Today I had a reader giving a fantastic summary of my argument and asked great questions, for which I am extremely grateful:
I am in the process of reading your book ‘Marcion and the Dating of the Synoptic Gospels’ and wanted to make sure I am understanding your argument correctly before I use it in my essay.Put in simple terms- Marcion's gospel was the first, however it was a draft and he did not put his name on it.
>correct (as authors did not put their names on either drafts or texts not meant to be published, or other people's texts - although the latter sometimes happened as one can see in pseudepigraphy. But Marcion did not write anything pseudepigraphical, the letters of Paul which he collected, he correctly gave as the letters of Paul, and Colossians and Laodiceans[=Ephesians] he certainly took for authentically Paul's letters).
The four gospels used/plagiarised it, and rewrote it with additions concerning Christianity's link to Judaism.
>correct again, that is what Marcion, according to Tertullian, states (you can also check my new monograph on this topic Tertullian's Preface to Marcion's Gospel, Leuven:Peeters 2016).
This angered him, did he then rewrite another one? Taking out the things they added concerning Judaism?
>It angered him, as he saw his intention distorted. He did not write another one (perhaps only slightly updated it), but now he decided to publish it together with the preface on which Tertullian relies, and together with 10 Pauline Letters. This is the book, he called by the term he now coined as "The New Testament" to make it absolutely clear, that this New Testament should not be linked (as in the plagiarising Gospels) with what already Paul called the Old Testament (now by Marcion taken als a book).
If this is correct, would it be possible to form an argument that it may be true Christianity therefore did not come from Jewish roots as he wrote the original doctrine and none of the links were included? Or is it more reasonable to say that due to his determination to make Christianity separate he just didn't include the obvious links to Judaism? And the four gospels realised this and therefore rewrote it including the important common tradition?
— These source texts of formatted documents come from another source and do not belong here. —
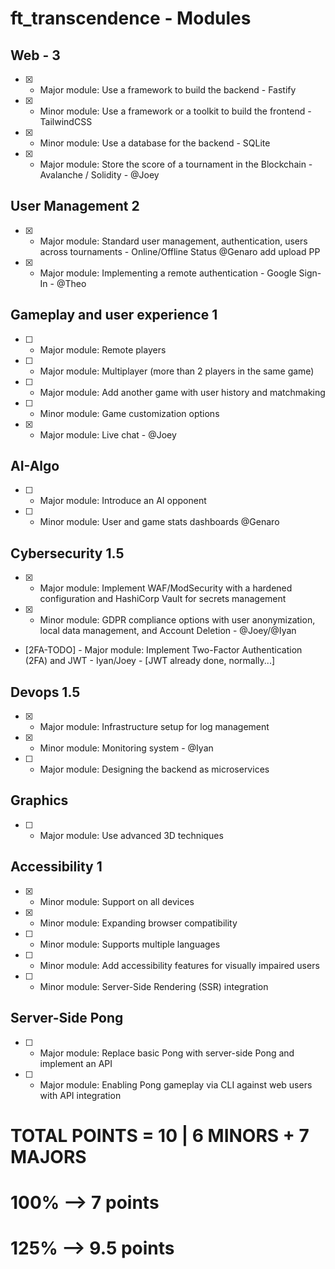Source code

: # ft_transcendence - Modules

## Web - 3
- [X] - Major module: Use a framework to build the backend - Fastify
- [X] - Minor module: Use a framework or a toolkit to build the frontend - TailwindCSS
- [X] - Minor module: Use a database for the backend - SQLite
- [X] - Major module: Store the score of a tournament in the Blockchain - Avalanche / Solidity - @Joey

## User Management 2
- [X] - Major module: Standard user management, authentication, users across tournaments - Online/Offline Status @Genaro add upload PP
- [X] - Major module: Implementing a remote authentication - Google Sign-In - @Theo

## Gameplay and user experience 1
- [ ] - Major module: Remote players
- [ ] - Major module: Multiplayer (more than 2 players in the same game)
- [ ] - Major module: Add another game with user history and matchmaking
- [ ] - Minor module: Game customization options 
- [X] - Major module: Live chat - @Joey

## AI-Algo
- [ ] - Major module: Introduce an AI opponent
- [ ] - Minor module: User and game stats dashboards @Genaro

## Cybersecurity 1.5
- [X] - Major module: Implement WAF/ModSecurity with a hardened configuration and HashiCorp Vault for secrets management
- [X] - Minor module: GDPR compliance options with user anonymization, local data management, and Account Deletion - @Joey/@Iyan
- [2FA-TODO] - Major module: Implement Two-Factor Authentication (2FA) and JWT - Iyan/Joey - [JWT already done, normally...]

## Devops 1.5
- [X] - Major module: Infrastructure setup for log management
- [X] - Minor module: Monitoring system - @Iyan
- [ ] - Major module: Designing the backend as microservices

## Graphics
- [ ] - Major module: Use advanced 3D techniques

## Accessibility 1
- [X] - Minor module: Support on all devices
- [X] - Minor module: Expanding browser compatibility
- [ ] - Minor module: Supports multiple languages
- [ ] - Minor module: Add accessibility features for visually impaired users
- [ ] - Minor module: Server-Side Rendering (SSR) integration

## Server-Side Pong
- [ ] - Major module: Replace basic Pong with server-side Pong and implement an API
- [ ] - Major module: Enabling Pong gameplay via CLI against web users with API integration

# TOTAL POINTS = 10 | 6 MINORS + 7 MAJORS
# 100% --> 7 points
# 125% --> 9.5 points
>I would think along a middle line between your two thoughts. Don't forget, even if you want to distinguish yourself from what you now construct to be 'Judaism', you start from this construction of yours. And in this regard the 'New' is not such a novelty as you want to have it. And in this regard, Marcion is not fundamentally different from those who plagiarised them - the difference lies in that he consciously wanted to dissociate himself and what he perceived and even termed to be 'Christianity' from what he saw to be 'Judaism' and begin a separate heresy and tradition, whereas his plagiarisers saw 'Christianity' as heirs of the Jewish tradition which disinherited all those other Jews who from now on were no longer regarded as 'verus Israel' (true Israel), as Justin states.